La PCR de colonias es una técnica de detección rápida que se utiliza para determinar si las colonias bacterianas contienen un plásmido con el inserto de ADN correcto. En lugar de purificar primero el ADN plasmídico de cada colonia, la PCR se realiza directamente en una pequeña cantidad de células bacterianas.
Cómo funciona la PCR de colonias
- Selección de colonia
Las colonias bacterianas individuales que crecen en una placa de agar se recogen utilizando una punta de pipeta estéril o un palillo de dientes. Cada colonia se toca brevemente, transfiriendo una pequeña cantidad de células. Se utiliza la misma punta para inocular tanto el tubo de PCR como una placa maestra para su posterior cultivo.
- Lisis celular
Las células bacterianas se calientan a 95°C durante varios minutos durante el paso de desnaturalización inicial de la PCR. Este tratamiento térmico lisa las células, liberando el ADN plasmídico en la mezcla de reacción. El ADN liberado sirve entonces como plantilla para la amplificación.
- amplificación por PCR
Se utilizan cebadores que flanquean la región de inserción en el plásmido. Si la colonia contiene un plásmido con el inserto correcto, la PCR producirá una banda del tamaño esperado. Si el plásmido está vacío (sin inserto), la banda será más pequeña. Si la colonia no contiene ningún plásmido, no se producirá ninguna banda.
- Análisis de gel
Los productos de la PCR se analizan mediante electroforesis en gel de agarosa. Las colonias que producen una banda del tamaño de inserción esperado se identifican como positivas. Estas colonias luego se pueden cultivar para purificación del plásmido y análisis posteriores.
- Ventajas
La PCR de colonias es rápida y económica, lo que permite examinar decenas de colonias en unas pocas horas. Elimina la necesidad de purificar el plásmido antes de la detección y es un primer paso estándar en los flujos de trabajo de clonación molecular.
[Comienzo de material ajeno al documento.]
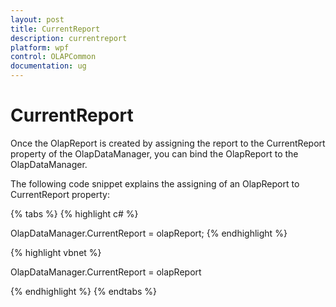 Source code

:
 ```yaml
---
layout: post
title: CurrentReport
description: currentreport
platform: wpf
control: OLAPCommon
documentation: ug
---
```


# CurrentReport

Once the OlapReport is created by assigning the report to the CurrentReport property of the OlapDataManager, you can bind the OlapReport to the OlapDataManager.

The following code snippet explains the assigning of an OlapReport to CurrentReport property:

{% tabs %}
{% highlight c# %}

OlapDataManager.CurrentReport = olapReport;
{% endhighlight  %}



{% highlight vbnet %}

OlapDataManager.CurrentReport = olapReport


{% endhighlight %}
{% endtabs %}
Protocolo práctico de PCR de colonias
Elija colonias bacterianas individuales de una placa de agar selectiva utilizando una punta de pipeta estéril de 10 l. Toque ligeramente una sola colonia; evite transferir un gran grupo de células. Coloque la punta en una placa maestra nueva (agar LB rallado con antibiótico) para preservar el clon, luego sumerja y agite la misma punta en un tubo de PCR que contenga 20–25 µl de mezcla maestra. Para cada colonia, prepare la mezcla: 12,5 l de mezcla maestra de PCR 2x, 0,5 l de cada uno de cebadores directos e inversos (10 m), 1 l de plantilla (la colonia) y agua hasta 25 l. Utilice cebadores específicos de vector que flanquean el inserto (por ejemplo, M13 adelante/inverso o T7/SP6) o cebadores internos específicos del inserto. Ejecute la PCR con una desnaturalización inicial prolongada a 95 °C durante 5 a 10 minutos para garantizar la lisis bacteriana completa y la liberación de ADN. Siga de 30 a 35 ciclos de 95 °C durante 30 s, 55 °C durante 30 s y 72 °C durante 1 min por kb de inserto esperado, con una extensión final a 72 °C durante 5 minutos. Analizar 5-10 l de cada reacción mediante electroforesis en gel de agarosa. Una banda con el tamaño de inserción esperado indica un clon positivo. Si no aparece ninguna banda, es posible que a la colonia le falte el plásmido, contenga un vector vacío (lo que produce una banda más pequeña) o que la lisis haya sido insuficiente: reduzca la cantidad de células bacterianas transferidas. Para bacterias Gram positivas rebeldes, agregue 0,5 µL de lisozima (50 mg/mL) a la mezcla de PCR o realice una lisis de congelación y descongelación antes de la PCR.
Aplicación del mundo real
Cuando se clona un casete de expresión de GFP de 1,2 kb en pET-28a, los transformantes se siembran en placas sobre agar kanamicina. De 24 colonias seleccionadas mediante PCR de colonias con cebadores promotor y terminador T7, 18 muestran una banda de 1,2 kb, 4 muestran la banda del vector vacía (300 pb) y 2 no producen ninguna banda. Los 18 clones positivos se utilizan para la purificación y secuenciación de plásmidos, lo que confirma una clonación exitosa en menos de 4 horas.